___ ENTRIES PROVIDED

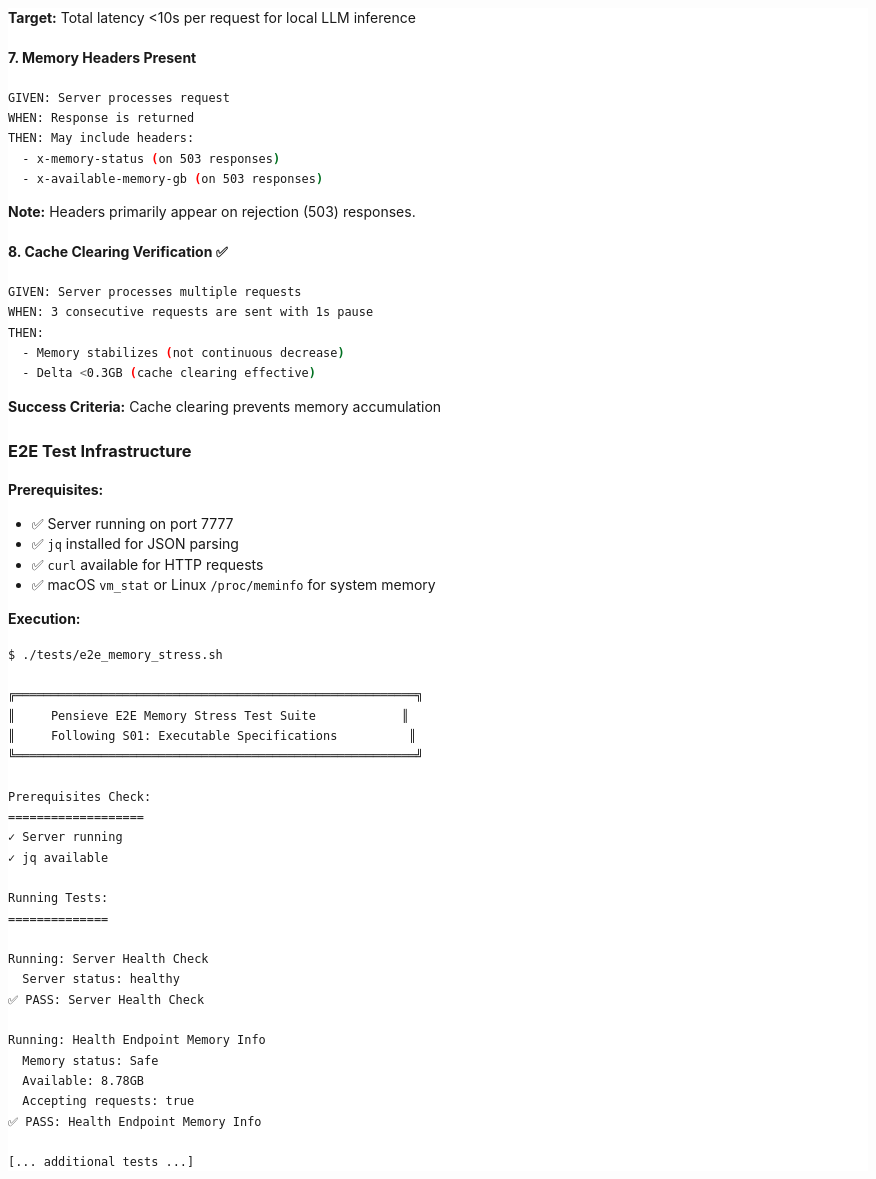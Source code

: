 **Target:** Total latency <10s per request for local LLM inference

#### 7. Memory Headers Present

```bash
GIVEN: Server processes request
WHEN: Response is returned
THEN: May include headers:
  - x-memory-status (on 503 responses)
  - x-available-memory-gb (on 503 responses)
```

**Note:** Headers primarily appear on rejection (503) responses.

#### 8. Cache Clearing Verification ✅

```bash
GIVEN: Server processes multiple requests
WHEN: 3 consecutive requests are sent with 1s pause
THEN:
  - Memory stabilizes (not continuous decrease)
  - Delta <0.3GB (cache clearing effective)
```

**Success Criteria:** Cache clearing prevents memory accumulation

### E2E Test Infrastructure

**Prerequisites:**
- ✅ Server running on port 7777
- ✅ `jq` installed for JSON parsing
- ✅ `curl` available for HTTP requests
- ✅ macOS `vm_stat` or Linux `/proc/meminfo` for system memory

**Execution:**
```bash
$ ./tests/e2e_memory_stress.sh

╔════════════════════════════════════════════════════════╗
║     Pensieve E2E Memory Stress Test Suite            ║
║     Following S01: Executable Specifications          ║
╚════════════════════════════════════════════════════════╝

Prerequisites Check:
===================
✓ Server running
✓ jq available

Running Tests:
==============

Running: Server Health Check
  Server status: healthy
✅ PASS: Server Health Check

Running: Health Endpoint Memory Info
  Memory status: Safe
  Available: 8.78GB
  Accepting requests: true
✅ PASS: Health Endpoint Memory Info

[... additional tests ...]
```
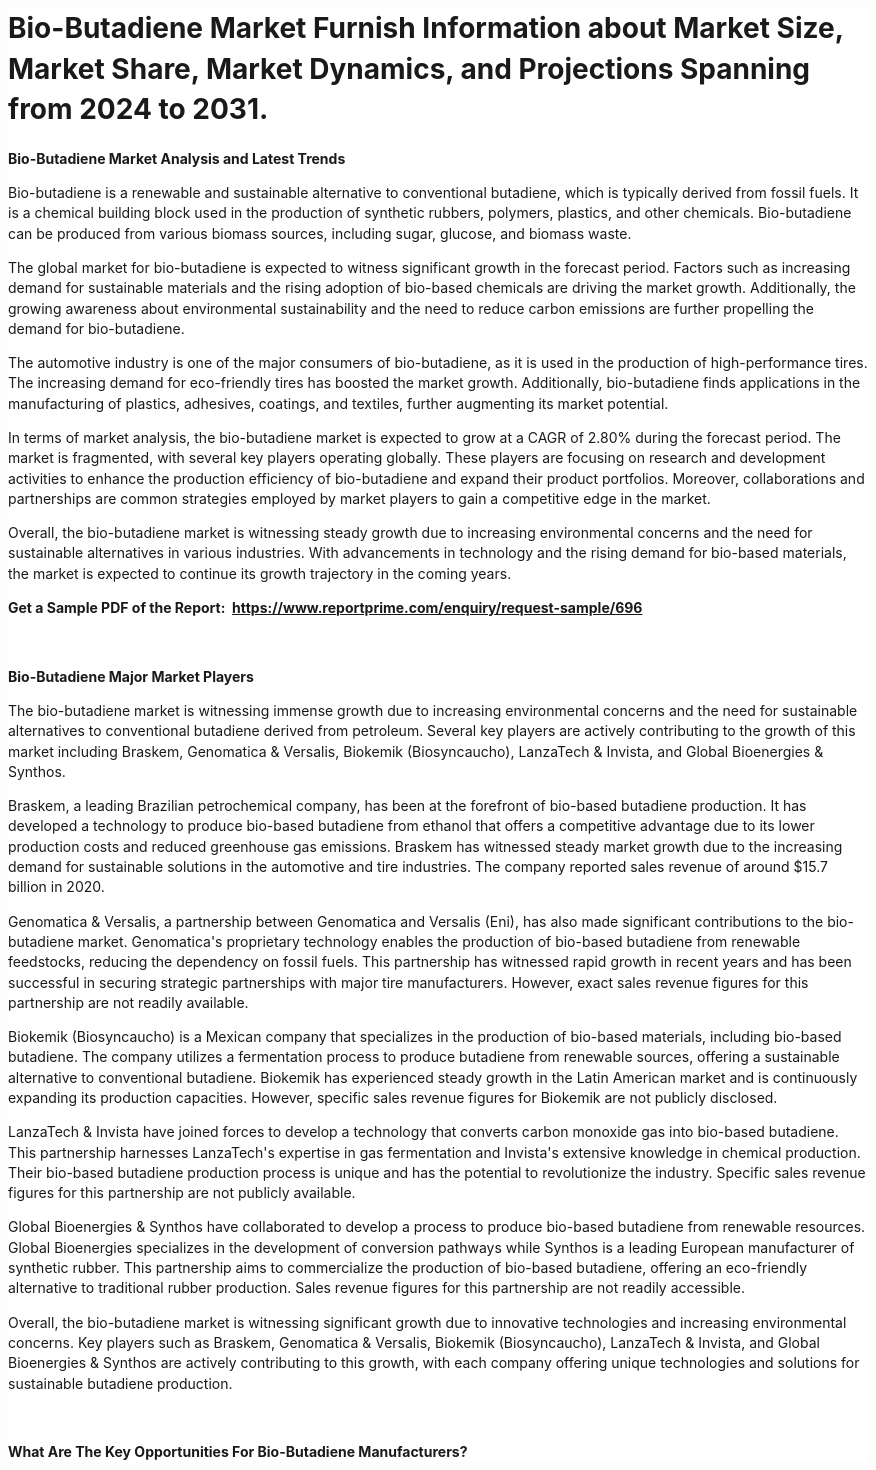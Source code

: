 <p><h1>Bio-Butadiene Market Furnish Information about Market Size, Market Share, Market Dynamics, and Projections Spanning from 2024 to 2031.</h1></p><p><strong>Bio-Butadiene Market Analysis and Latest Trends</strong></p>
<p><p>Bio-butadiene is a renewable and sustainable alternative to conventional butadiene, which is typically derived from fossil fuels. It is a chemical building block used in the production of synthetic rubbers, polymers, plastics, and other chemicals. Bio-butadiene can be produced from various biomass sources, including sugar, glucose, and biomass waste.</p><p>The global market for bio-butadiene is expected to witness significant growth in the forecast period. Factors such as increasing demand for sustainable materials and the rising adoption of bio-based chemicals are driving the market growth. Additionally, the growing awareness about environmental sustainability and the need to reduce carbon emissions are further propelling the demand for bio-butadiene.</p><p>The automotive industry is one of the major consumers of bio-butadiene, as it is used in the production of high-performance tires. The increasing demand for eco-friendly tires has boosted the market growth. Additionally, bio-butadiene finds applications in the manufacturing of plastics, adhesives, coatings, and textiles, further augmenting its market potential.</p><p>In terms of market analysis, the bio-butadiene market is expected to grow at a CAGR of 2.80% during the forecast period. The market is fragmented, with several key players operating globally. These players are focusing on research and development activities to enhance the production efficiency of bio-butadiene and expand their product portfolios. Moreover, collaborations and partnerships are common strategies employed by market players to gain a competitive edge in the market.</p><p>Overall, the bio-butadiene market is witnessing steady growth due to increasing environmental concerns and the need for sustainable alternatives in various industries. With advancements in technology and the rising demand for bio-based materials, the market is expected to continue its growth trajectory in the coming years.</p></p>
<p><strong>Get a Sample PDF of the Report:&nbsp; <a href="https://www.reportprime.com/enquiry/request-sample/696">https://www.reportprime.com/enquiry/request-sample/696</a></strong></p>
<p>&nbsp;</p>
<p><strong>Bio-Butadiene Major Market Players</strong></p>
<p><p>The bio-butadiene market is witnessing immense growth due to increasing environmental concerns and the need for sustainable alternatives to conventional butadiene derived from petroleum. Several key players are actively contributing to the growth of this market including Braskem, Genomatica & Versalis, Biokemik (Biosyncaucho), LanzaTech & Invista, and Global Bioenergies & Synthos.</p><p>Braskem, a leading Brazilian petrochemical company, has been at the forefront of bio-based butadiene production. It has developed a technology to produce bio-based butadiene from ethanol that offers a competitive advantage due to its lower production costs and reduced greenhouse gas emissions. Braskem has witnessed steady market growth due to the increasing demand for sustainable solutions in the automotive and tire industries. The company reported sales revenue of around $15.7 billion in 2020.</p><p>Genomatica & Versalis, a partnership between Genomatica and Versalis (Eni), has also made significant contributions to the bio-butadiene market. Genomatica's proprietary technology enables the production of bio-based butadiene from renewable feedstocks, reducing the dependency on fossil fuels. This partnership has witnessed rapid growth in recent years and has been successful in securing strategic partnerships with major tire manufacturers. However, exact sales revenue figures for this partnership are not readily available.</p><p>Biokemik (Biosyncaucho) is a Mexican company that specializes in the production of bio-based materials, including bio-based butadiene. The company utilizes a fermentation process to produce butadiene from renewable sources, offering a sustainable alternative to conventional butadiene. Biokemik has experienced steady growth in the Latin American market and is continuously expanding its production capacities. However, specific sales revenue figures for Biokemik are not publicly disclosed.</p><p>LanzaTech & Invista have joined forces to develop a technology that converts carbon monoxide gas into bio-based butadiene. This partnership harnesses LanzaTech's expertise in gas fermentation and Invista's extensive knowledge in chemical production. Their bio-based butadiene production process is unique and has the potential to revolutionize the industry. Specific sales revenue figures for this partnership are not publicly available.</p><p>Global Bioenergies & Synthos have collaborated to develop a process to produce bio-based butadiene from renewable resources. Global Bioenergies specializes in the development of conversion pathways while Synthos is a leading European manufacturer of synthetic rubber. This partnership aims to commercialize the production of bio-based butadiene, offering an eco-friendly alternative to traditional rubber production. Sales revenue figures for this partnership are not readily accessible.</p><p>Overall, the bio-butadiene market is witnessing significant growth due to innovative technologies and increasing environmental concerns. Key players such as Braskem, Genomatica & Versalis, Biokemik (Biosyncaucho), LanzaTech & Invista, and Global Bioenergies & Synthos are actively contributing to this growth, with each company offering unique technologies and solutions for sustainable butadiene production.</p></p>
<p>&nbsp;</p>
<p><strong>What Are The Key Opportunities For Bio-Butadiene Manufacturers?</strong></p>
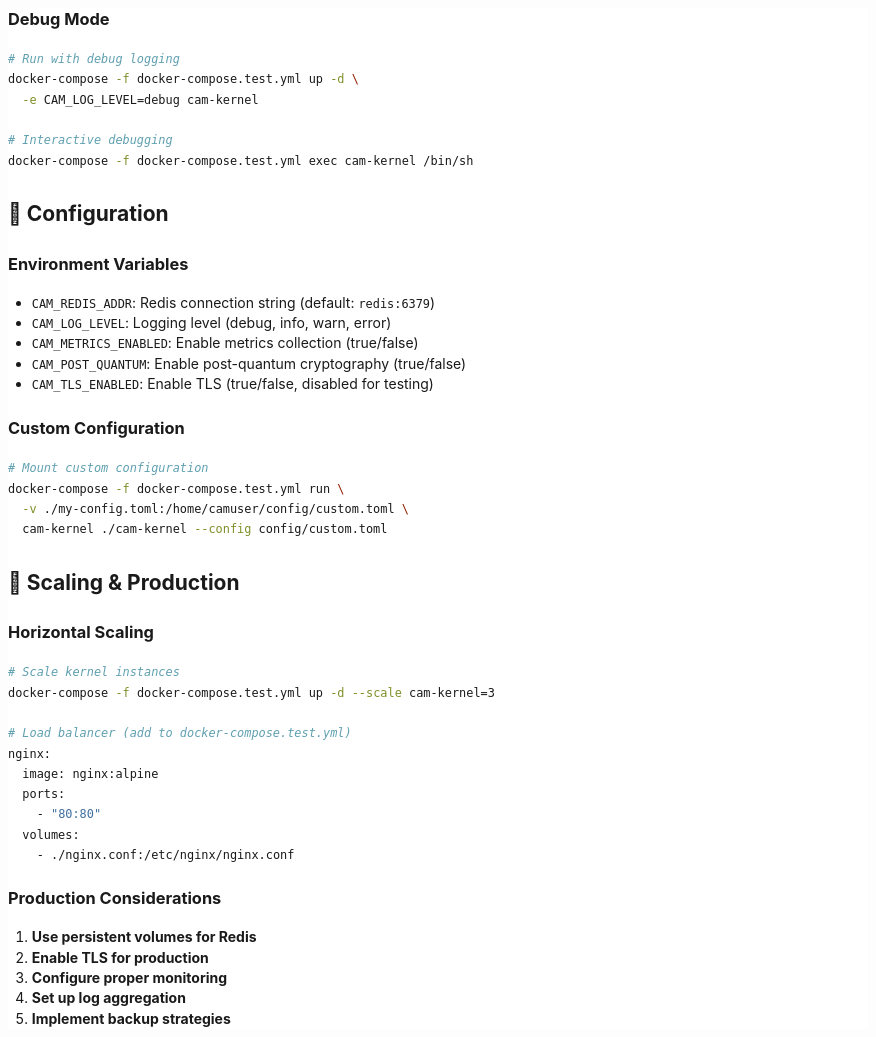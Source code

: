 ### Debug Mode

```bash
# Run with debug logging
docker-compose -f docker-compose.test.yml up -d \
  -e CAM_LOG_LEVEL=debug cam-kernel

# Interactive debugging
docker-compose -f docker-compose.test.yml exec cam-kernel /bin/sh
```

## 🔧 Configuration

### Environment Variables

- `CAM_REDIS_ADDR`: Redis connection string (default: `redis:6379`)
- `CAM_LOG_LEVEL`: Logging level (debug, info, warn, error)
- `CAM_METRICS_ENABLED`: Enable metrics collection (true/false)
- `CAM_POST_QUANTUM`: Enable post-quantum cryptography (true/false)
- `CAM_TLS_ENABLED`: Enable TLS (true/false, disabled for testing)

### Custom Configuration

```bash
# Mount custom configuration
docker-compose -f docker-compose.test.yml run \
  -v ./my-config.toml:/home/camuser/config/custom.toml \
  cam-kernel ./cam-kernel --config config/custom.toml
```

## 🚀 Scaling & Production

### Horizontal Scaling

```bash
# Scale kernel instances
docker-compose -f docker-compose.test.yml up -d --scale cam-kernel=3

# Load balancer (add to docker-compose.test.yml)
nginx:
  image: nginx:alpine
  ports:
    - "80:80"
  volumes:
    - ./nginx.conf:/etc/nginx/nginx.conf
```

### Production Considerations

1. **Use persistent volumes for Redis**
2. **Enable TLS for production**
3. **Configure proper monitoring**
4. **Set up log aggregation**
5. **Implement backup strategies**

______

* [EXERCISE PROMPT]: Lines with the word "PASS" in them are the answer; report each one from the data.

* [TASK ANSWER]:
✅ PASS: Server Health Check
✅ PASS: Health Endpoint Memory Info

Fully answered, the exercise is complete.